I just read an article in Consumer Reports, “I Kind of Ruined my Life by Going to College.” It was pretty depressing, rife with examples of students who were so far underwater and overextended that they would likely never get out from under it. I am not hopeful that there will be changes to benefit student borrowers in the next four years. (Though I also read that San Francisco is making college free for residents, so there is at least a glimmer of hope on the state or local level).
But what I was really struck by was how each student seemed to have no idea of the consequences of this borrowing, with multiple quotes about counselors being unhelpful in this area. I was a Director of Guidance at three public schools and at each I was shocked that counselors did not discuss paying for college beyond discussing the forms that needed to be filled out, or general comments about loans, grants, scholarships, merit aid, or arcane terms like “expected family contribution”.
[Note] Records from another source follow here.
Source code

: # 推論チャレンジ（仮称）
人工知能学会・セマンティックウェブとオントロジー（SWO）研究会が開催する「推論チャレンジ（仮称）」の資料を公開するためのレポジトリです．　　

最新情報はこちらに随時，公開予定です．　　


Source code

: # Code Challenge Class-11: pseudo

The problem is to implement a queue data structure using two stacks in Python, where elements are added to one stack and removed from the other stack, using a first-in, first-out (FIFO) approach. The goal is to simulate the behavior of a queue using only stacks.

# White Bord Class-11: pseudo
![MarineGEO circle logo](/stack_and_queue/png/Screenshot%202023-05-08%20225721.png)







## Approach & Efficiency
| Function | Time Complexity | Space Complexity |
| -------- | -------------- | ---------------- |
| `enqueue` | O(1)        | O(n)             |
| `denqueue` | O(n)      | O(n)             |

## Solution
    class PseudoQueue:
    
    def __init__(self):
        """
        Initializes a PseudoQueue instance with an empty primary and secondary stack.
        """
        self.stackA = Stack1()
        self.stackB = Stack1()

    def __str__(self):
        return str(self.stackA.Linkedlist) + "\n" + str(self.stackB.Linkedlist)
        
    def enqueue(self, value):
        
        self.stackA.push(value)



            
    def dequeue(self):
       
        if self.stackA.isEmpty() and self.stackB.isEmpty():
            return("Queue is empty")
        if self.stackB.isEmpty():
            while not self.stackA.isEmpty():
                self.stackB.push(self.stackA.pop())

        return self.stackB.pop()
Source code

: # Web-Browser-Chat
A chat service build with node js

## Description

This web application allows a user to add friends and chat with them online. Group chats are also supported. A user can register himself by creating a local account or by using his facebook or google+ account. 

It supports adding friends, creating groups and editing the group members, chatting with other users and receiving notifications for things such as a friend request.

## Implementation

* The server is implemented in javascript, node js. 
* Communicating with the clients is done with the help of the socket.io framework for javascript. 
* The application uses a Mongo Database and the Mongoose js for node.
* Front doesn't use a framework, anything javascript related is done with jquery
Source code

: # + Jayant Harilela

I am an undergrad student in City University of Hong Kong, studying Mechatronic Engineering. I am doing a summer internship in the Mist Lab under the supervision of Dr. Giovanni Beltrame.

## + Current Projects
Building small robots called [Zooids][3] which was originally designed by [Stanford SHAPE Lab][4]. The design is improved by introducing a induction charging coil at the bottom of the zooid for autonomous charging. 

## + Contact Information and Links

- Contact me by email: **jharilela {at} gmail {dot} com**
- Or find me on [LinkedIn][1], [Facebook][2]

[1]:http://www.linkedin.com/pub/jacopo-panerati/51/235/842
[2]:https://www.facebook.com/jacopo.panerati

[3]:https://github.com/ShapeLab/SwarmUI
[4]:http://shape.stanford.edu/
There seemed to be this fear of talking to students and parents in a real way about paying for college. Sure, it’s uncomfortable to talk about money, especially with a parent talking about money with their kid in the room. The parent wants to be brave and tell the kid “if you get into your dream school, we’ll make it work.” And so often they don’t. This is, in my opinion, a true abrogation of responsibility. If counselors who do not have a heart to heart talk with every family about ACTUALLY paying for college, then it is time for them to rethink their methods and their priorities.
There are a whole bunch of uncomfortable questions to be asked. Is there money set aside for college? How much? How much out of your income and assets could you comfortably spare each month to help pay for college? Is there a younger sibling or a few that need to be taken care of? Or is there already debt from an older child?
Its pretty predictable what public colleges cost. Sure, the kid may want to get out of New Jersey in the worst kind of way, but that may not be affordable. Counselors need to be clear about the financial and educational consequences of college decisions, such as how a diploma from a 4-year college doesn’t have an asterisk that the student spent the first two years in community college.
The scourge of debt is weighing on our students. Unfortunately, the students who are suffering the most are probably from high schools that do not have the ability to give much personal attention to every student. Some have caseloads of 500 or more and have little ability to do individual counseling. If you attend one of the schools that has that luxury, make sure counselors don’t serve up pablum that they could read on a million web sites. Have honest discussions about how the family is going to make this work. Each family should have a firm plan upon leaving a junior conference on how they are going to make this work.
This actually is a much a broader issue: when having discussions with students, MOST of the meeting should be a discussion with the family about the student’s future. There is obviously a need for some providing of information, but this should be no more than 25 – 50% of the meeting. Counselors should give hand-outs with information so they can quickly get that out of the way and the family has something to refer to if they didn’t remember what was said. Having said that, many if not most of the observations I did when first arriving at a school were heavily laden with information sharing with little interaction.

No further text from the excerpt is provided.